◆ Work required
Copy out each line of the listing below that contains the word "React".

◆ Given data
────────────────
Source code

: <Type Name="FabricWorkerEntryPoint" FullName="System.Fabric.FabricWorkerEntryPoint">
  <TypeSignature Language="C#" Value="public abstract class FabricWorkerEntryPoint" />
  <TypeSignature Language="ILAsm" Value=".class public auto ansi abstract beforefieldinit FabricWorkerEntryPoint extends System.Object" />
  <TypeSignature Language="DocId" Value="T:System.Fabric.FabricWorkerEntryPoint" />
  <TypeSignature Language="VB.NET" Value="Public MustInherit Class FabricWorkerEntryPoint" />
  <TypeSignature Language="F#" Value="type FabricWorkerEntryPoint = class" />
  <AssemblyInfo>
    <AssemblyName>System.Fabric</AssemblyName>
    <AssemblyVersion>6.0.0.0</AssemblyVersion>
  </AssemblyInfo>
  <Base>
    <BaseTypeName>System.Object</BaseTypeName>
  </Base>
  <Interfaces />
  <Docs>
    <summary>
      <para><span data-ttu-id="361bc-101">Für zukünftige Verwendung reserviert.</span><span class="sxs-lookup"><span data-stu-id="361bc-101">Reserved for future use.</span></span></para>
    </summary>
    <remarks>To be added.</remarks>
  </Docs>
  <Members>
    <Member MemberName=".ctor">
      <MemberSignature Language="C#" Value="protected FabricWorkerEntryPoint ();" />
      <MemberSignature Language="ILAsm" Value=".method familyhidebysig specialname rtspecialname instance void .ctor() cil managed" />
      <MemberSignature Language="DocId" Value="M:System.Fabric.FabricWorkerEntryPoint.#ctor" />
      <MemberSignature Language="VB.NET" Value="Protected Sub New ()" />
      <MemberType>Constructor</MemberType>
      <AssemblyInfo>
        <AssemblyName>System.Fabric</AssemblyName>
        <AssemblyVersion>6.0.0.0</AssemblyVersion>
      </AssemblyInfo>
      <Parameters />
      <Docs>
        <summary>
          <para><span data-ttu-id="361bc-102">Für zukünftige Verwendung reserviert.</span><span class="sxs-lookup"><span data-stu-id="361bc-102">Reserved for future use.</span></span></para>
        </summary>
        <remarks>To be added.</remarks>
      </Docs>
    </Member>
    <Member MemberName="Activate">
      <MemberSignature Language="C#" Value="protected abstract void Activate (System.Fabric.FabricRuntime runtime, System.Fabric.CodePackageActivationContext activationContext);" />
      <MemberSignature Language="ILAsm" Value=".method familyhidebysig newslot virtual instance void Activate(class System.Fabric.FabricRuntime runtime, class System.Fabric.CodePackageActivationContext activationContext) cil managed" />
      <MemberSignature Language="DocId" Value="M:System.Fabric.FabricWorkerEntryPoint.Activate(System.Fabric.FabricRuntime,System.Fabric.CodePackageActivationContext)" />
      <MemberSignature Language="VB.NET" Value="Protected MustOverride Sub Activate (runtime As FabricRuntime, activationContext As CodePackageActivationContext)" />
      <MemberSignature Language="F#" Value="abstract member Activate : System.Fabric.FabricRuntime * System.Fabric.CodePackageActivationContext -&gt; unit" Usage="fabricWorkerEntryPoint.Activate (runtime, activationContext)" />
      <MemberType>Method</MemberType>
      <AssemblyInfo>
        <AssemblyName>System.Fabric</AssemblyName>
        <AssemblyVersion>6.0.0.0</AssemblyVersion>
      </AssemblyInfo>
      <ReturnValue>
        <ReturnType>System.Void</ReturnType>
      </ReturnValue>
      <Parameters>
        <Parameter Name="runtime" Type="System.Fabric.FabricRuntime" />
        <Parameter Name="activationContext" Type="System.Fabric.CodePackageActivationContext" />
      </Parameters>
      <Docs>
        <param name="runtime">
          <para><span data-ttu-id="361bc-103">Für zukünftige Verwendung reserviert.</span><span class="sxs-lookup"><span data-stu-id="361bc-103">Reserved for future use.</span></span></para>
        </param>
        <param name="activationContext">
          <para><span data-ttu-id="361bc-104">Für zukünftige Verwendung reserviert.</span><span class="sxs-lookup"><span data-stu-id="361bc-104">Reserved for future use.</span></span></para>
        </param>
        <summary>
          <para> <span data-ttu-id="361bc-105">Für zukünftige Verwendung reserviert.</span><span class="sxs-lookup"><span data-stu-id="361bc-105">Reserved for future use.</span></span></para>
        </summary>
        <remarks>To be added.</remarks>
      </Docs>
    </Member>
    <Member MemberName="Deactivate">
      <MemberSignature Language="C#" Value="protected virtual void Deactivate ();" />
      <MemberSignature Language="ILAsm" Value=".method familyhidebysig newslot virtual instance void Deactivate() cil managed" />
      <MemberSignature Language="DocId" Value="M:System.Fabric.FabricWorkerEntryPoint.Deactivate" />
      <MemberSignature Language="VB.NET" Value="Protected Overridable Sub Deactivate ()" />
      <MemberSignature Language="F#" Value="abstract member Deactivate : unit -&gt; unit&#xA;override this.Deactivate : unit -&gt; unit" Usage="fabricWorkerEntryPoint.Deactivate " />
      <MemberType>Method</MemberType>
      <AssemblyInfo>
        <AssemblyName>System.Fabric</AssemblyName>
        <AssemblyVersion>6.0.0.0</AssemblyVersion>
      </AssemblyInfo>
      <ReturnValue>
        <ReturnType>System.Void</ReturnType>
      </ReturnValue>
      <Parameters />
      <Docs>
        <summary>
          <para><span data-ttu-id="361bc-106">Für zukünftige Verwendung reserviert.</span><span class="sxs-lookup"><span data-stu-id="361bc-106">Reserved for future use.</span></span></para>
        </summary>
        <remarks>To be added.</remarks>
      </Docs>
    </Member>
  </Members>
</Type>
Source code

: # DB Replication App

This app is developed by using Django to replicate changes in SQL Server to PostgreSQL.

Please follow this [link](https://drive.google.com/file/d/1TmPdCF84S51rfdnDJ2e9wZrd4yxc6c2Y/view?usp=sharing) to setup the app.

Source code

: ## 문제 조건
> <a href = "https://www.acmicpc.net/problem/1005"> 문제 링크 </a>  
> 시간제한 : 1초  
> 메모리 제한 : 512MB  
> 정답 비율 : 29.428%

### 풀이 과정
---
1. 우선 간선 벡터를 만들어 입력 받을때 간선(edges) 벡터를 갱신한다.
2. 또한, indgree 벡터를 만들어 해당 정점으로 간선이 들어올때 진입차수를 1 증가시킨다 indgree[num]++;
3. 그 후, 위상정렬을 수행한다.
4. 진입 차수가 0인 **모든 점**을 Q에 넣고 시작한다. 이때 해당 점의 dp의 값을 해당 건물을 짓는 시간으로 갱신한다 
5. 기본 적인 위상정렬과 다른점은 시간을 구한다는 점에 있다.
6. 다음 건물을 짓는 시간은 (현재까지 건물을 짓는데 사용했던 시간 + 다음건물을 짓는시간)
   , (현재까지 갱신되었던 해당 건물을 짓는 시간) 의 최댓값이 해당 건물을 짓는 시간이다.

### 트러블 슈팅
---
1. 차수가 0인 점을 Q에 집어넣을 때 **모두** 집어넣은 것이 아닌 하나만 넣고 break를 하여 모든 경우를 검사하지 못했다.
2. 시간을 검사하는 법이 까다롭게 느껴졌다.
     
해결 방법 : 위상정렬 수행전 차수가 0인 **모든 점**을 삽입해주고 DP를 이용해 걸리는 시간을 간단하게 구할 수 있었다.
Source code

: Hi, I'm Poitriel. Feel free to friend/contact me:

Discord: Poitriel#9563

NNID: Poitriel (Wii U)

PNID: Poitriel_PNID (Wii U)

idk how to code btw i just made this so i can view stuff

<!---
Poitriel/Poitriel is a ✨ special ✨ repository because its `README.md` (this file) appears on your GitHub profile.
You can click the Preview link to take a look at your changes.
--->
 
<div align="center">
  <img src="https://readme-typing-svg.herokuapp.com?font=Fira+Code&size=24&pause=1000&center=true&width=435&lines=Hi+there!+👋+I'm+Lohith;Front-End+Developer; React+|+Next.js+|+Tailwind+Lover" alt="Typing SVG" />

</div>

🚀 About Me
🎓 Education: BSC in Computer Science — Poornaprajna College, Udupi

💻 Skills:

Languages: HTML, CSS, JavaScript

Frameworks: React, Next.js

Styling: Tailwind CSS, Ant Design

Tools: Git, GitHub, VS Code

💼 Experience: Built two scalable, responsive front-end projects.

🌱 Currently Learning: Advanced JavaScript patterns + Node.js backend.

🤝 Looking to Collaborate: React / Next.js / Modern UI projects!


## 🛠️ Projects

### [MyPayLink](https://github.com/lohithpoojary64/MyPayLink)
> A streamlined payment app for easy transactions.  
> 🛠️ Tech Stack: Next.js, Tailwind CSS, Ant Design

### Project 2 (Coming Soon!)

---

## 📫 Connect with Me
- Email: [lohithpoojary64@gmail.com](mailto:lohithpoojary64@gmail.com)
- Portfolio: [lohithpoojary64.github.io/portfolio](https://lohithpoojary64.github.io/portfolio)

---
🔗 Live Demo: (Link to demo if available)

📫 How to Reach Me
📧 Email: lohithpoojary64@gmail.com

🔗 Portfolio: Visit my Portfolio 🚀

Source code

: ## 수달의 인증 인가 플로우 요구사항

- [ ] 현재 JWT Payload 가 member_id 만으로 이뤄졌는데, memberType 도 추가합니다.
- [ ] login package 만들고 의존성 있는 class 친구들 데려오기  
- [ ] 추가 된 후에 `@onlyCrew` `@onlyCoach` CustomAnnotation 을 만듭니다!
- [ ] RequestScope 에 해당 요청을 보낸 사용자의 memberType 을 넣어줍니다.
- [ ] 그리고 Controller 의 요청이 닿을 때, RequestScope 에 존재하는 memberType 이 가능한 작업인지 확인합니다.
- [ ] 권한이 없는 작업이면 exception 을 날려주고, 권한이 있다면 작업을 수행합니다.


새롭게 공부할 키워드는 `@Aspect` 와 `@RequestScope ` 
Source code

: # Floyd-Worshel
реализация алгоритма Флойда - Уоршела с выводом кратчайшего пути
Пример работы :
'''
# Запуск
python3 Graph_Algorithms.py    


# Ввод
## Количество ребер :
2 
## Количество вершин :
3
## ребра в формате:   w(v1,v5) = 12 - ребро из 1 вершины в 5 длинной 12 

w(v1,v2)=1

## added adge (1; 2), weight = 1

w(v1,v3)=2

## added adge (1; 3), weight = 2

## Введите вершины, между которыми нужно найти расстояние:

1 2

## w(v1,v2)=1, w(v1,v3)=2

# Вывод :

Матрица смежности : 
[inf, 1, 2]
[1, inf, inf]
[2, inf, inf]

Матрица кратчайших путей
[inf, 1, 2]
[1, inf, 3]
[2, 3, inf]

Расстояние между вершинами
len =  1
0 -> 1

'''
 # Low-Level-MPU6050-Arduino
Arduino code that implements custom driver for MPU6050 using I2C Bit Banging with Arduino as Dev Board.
────────────────
◆ Answer
  <img src="https://readme-typing-svg.herokuapp.com?font=Fira+Code&size=24&pause=1000&center=true&width=435&lines=Hi+there!+👋+I'm+Lohith;Front-End+Developer; React+|+Next.js+|+Tailwind+Lover" alt="Typing SVG" />
Frameworks: React, Next.js
🤝 Looking to Collaborate: React / Next.js / Modern UI projects!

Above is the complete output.